Вечер они провели, занимаясь последними приготовлениями. Холдейн решил, что Лейсеру следует отвести спальню в задней части дома с окнами в сад, в то время как они сами займут комнаты, выходящие на улицу. Он заранее распорядился прислать в дом несколько ящиков с научными книгами, пишущей машинкой и внушительными с виду папками. Все это он распаковал и разместил в столовой, главным образом чтобы не вызывать подозрений прислуги, которую домовладелец присылал каждый день.
– Теперь мы будем называть это помещение кабинетом, – сказал Холдейн.
В той же столовой он установил магнитофон. Несколько бобин с пленкой он запер в ящик комода, тщательно прикрепив ключ к кольцу вместе с остальными. В холле стоял еще не распакованный багаж: проектор, одолженный у военных летчиков, экран и чемодан из зеленого брезента с кожаными углами, содержимое которого было надежно укрыто от посторонних глаз.
Дом оказался просторным и содержался в образцовом порядке, мебель была из красного дерева с бронзовыми металлическими петлями и другими деталями отделки.

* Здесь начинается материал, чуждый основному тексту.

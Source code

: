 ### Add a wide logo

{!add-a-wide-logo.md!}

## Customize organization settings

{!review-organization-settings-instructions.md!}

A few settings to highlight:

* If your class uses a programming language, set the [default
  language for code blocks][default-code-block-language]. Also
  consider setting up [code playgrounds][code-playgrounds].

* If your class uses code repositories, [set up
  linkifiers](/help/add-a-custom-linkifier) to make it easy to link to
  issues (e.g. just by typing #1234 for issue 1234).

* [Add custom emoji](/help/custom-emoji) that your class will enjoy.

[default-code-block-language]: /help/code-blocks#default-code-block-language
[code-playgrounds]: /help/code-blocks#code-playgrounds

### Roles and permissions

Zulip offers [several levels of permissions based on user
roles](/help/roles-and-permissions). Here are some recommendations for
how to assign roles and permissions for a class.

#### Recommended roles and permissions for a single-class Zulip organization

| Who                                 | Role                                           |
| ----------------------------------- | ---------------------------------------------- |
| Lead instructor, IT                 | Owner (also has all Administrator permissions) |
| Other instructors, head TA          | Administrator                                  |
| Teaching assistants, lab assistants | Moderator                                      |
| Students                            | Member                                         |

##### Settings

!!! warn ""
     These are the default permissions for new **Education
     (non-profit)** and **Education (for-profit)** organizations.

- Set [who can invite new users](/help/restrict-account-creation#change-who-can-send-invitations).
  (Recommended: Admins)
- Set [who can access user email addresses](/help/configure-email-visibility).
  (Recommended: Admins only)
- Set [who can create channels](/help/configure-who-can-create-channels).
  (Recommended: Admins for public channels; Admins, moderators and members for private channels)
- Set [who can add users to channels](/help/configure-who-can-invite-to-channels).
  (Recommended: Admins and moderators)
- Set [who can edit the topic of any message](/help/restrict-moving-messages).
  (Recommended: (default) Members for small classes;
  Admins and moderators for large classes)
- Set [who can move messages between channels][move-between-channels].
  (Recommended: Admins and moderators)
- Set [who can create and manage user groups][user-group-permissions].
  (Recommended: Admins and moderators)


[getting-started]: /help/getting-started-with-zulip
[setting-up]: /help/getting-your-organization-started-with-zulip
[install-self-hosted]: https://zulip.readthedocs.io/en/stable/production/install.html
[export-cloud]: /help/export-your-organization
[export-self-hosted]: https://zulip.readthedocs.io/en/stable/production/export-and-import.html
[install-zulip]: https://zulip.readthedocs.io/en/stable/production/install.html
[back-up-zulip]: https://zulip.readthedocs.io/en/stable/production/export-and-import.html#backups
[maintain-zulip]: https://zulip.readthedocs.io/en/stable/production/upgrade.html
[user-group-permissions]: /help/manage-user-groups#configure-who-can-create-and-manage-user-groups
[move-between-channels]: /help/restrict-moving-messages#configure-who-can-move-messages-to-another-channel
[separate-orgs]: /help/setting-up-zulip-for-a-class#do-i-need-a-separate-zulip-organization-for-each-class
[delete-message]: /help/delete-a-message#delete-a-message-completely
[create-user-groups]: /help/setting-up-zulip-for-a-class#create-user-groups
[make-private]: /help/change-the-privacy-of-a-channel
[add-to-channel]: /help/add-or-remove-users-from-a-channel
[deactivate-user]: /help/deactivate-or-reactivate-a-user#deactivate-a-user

Стены покрывали портреты членов некой семьи, рисунки сепией, миниатюры и выцветшие от времени фотографии. На серванте стояла ваза со смесью ароматических растений, к раме зеркала пришпилен крест из пальмовых листьев. С потолка свисал канделябр – уродливый, но не бросавшийся в глаза. В одном из углов стоял столик для Библии, в другом – небольшая фигура купидона, очень некрасивая, но повернутая лицом к стене. От всего особняка веяло запахами старины, которые, подобно церковному ладану, настраивали на торжественный, но печальный лад.